Just my phone. And my keys. Yes, I'm sure I left them around here.
I should call your father. But he's at the golf course and you know he never takes his phone out with him.
So, I'll have to call the course. And Rob!
Good grief, he's in New York City. I don't even know who to call there.
I have a friend, Eleanor Greene, who lives in New York City.
But I haven't spoken to her in ages. She's such a complainer.
Everything is a problem with her. That's why I don't call.
" Her keys and phone were on the small table beside the back door as always.
"And my pocketbook, I'm looking for my pocketbook. I'm sure it's around here."
I blinked at her for a second. "Okay. You keep looking. I'll just check on Maggie." Around the corner, I found the door to the under-the-stairs powder room open and my sister tossing hand towels on the floor. "Everything all right?"
She pressed her foot to one of the towels and moved it around the floor. "Everything will be fine," she replied with forced calm. "Mom's flipping out, isn't she?"
I glanced back in the direction of the rattling pots and pans.
My mother operated on three speeds: steamroller, scatterbrained, or stoned.
There were no other options—I'd looked—but there were mix-and-match combos.
She could be stoned and steamrolling, as was often the case, or stoned and scatterbrained.
I didn't think she was stoned right now but she was running at max scatterbrained. "Not more than I'd expect."
"I knew I should've stayed with Zelda today," she murmured. "She was in class until four and I didn't want to bother her with exams coming up but at least I'd know she wouldn't lose her shit when it was go-time." She glanced up from her pile of tiny towels. "Everything will be fine."
I heard more clanging from the kitchen and a slammed door, which had me smothering a laugh while I rubbed my temples. My sister was having babies, my mother was panicking, and Jasper needed me to fight for her.
I asked for none of this.
Not one bit.
And yet— "Do you think you can make it into my truck? Is it too high for you to climb in?"
Magnolia pressed a hand to her lower back. "If you give me a hand, I'm sure it will be all right."
"And you can tell me where you need to go?"
She nodded. "Yeah. For sure. But you don't—"
"You really think I'd leave you here with Mom while she roots through the frying pans for her phone? Not a chance. We're feeding her some weed gummies and getting you to the hospital before anything else happens."
"What about Jasper? You need to talk to her."
I brought an arm around Magnolia's shoulders and led her out of the bathroom. "I'll talk to her later. Or tomorrow.
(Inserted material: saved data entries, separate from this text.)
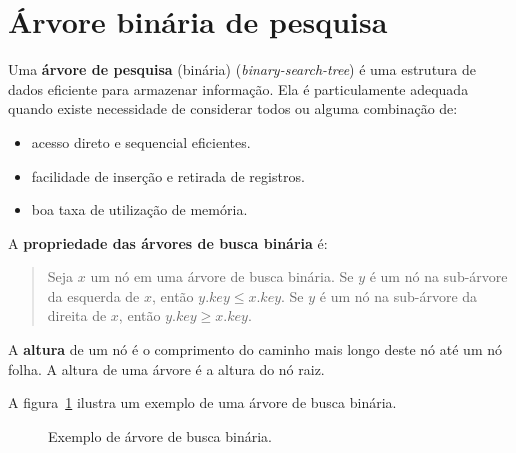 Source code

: \section{Árvore binária de pesquisa}

Uma {\bf árvore de pesquisa} (binária) (\emph{binary-search-tree}) é uma
estrutura de dados eficiente para armazenar informação.
Ela é particulamente adequada quando existe necessidade de considerar todos
ou alguma combinação de:
\begin{itemize}
\item acesso direto e sequencial eficientes.
\item facilidade de inserção e retirada de registros.
\item boa taxa de utilização de memória.
\end{itemize}

A {\bf propriedade das árvores de busca binária} é:
\begin{quote}
Seja $x$ um nó em uma árvore de busca binária.
Se $y$ é um nó na sub-árvore da esquerda de $x$, então $y.key \leq x.key$.
Se $y$ é um nó na sub-árvore da direita de $x$, então $y.key \geq x.key$.
\end{quote}

A {\bf altura} de um nó é o comprimento do caminho mais longo deste nó até um
nó folha.
A altura de uma árvore é a altura do nó raiz.

A figura~\ref{aula05:fig:arv} ilustra um exemplo de uma árvore de busca binária.
\begin{figure}[!htb]
\centering
{}
\caption{Exemplo de árvore de busca binária.}
\label{aula05:fig:arv}
\end{figure}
I know she'll understand this."
We entered the kitchen to find Mom with her arm elbow deep in a bag of flour.
"We are not baking right now, Grandma," Magnolia said. "It's baby time. My husband is a four-hour train ride away and I had five more days to prepare and I didn't get the lemon chicken and orzo like I really wanted but it is baby time. Remove yourself from the flour."
"I thought I might've dropped my phone," she replied. "The last time I had it, I was thinking about baking some chocolate chip cookies but I don't think it's in here."
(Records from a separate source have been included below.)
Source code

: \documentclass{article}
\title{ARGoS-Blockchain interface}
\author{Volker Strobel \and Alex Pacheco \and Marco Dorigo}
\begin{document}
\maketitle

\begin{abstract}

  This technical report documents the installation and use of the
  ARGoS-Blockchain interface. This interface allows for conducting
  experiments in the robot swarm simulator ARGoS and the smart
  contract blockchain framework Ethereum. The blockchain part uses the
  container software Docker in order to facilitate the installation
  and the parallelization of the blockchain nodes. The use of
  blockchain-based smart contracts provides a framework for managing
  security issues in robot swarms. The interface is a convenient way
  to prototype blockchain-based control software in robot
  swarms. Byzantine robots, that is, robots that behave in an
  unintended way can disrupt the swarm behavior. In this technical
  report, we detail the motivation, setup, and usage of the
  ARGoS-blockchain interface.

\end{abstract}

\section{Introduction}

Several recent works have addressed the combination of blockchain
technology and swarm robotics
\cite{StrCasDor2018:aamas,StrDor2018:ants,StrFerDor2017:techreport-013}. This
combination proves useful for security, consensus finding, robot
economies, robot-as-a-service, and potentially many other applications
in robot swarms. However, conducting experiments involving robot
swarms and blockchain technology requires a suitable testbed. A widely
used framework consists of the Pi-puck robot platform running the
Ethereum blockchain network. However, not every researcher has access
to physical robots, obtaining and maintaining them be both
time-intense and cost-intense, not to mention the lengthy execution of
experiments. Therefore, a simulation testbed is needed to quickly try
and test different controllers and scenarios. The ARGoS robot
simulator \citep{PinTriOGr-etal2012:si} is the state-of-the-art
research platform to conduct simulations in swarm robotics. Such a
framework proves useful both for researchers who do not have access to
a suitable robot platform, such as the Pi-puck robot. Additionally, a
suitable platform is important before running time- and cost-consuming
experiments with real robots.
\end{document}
"Probably not," I said. Scatterbrained. So scatterbrained.
"Please do me a favor and get your special candies so you can calm the fuck down. I am going to give birth to two babies in the next few hours, preferably with my husband by my side, and I need you to turn all of this"—Magnolia waved both hands at my mother—"way down."
"Right, yes, okay." My mother dusted her arm off as she walked in another circle around the kitchen until she stopped at a cookie jar in the shape of a fat monk and plucked a small zip-top bag with a dozen purple jellies from inside. "Time to go, then!"
I grabbed the bag Magnolia pointed out near the door plus my mother's keys and phone, which were exactly where she'd left them after coming in from the market not long ago. "Yep. Time to go."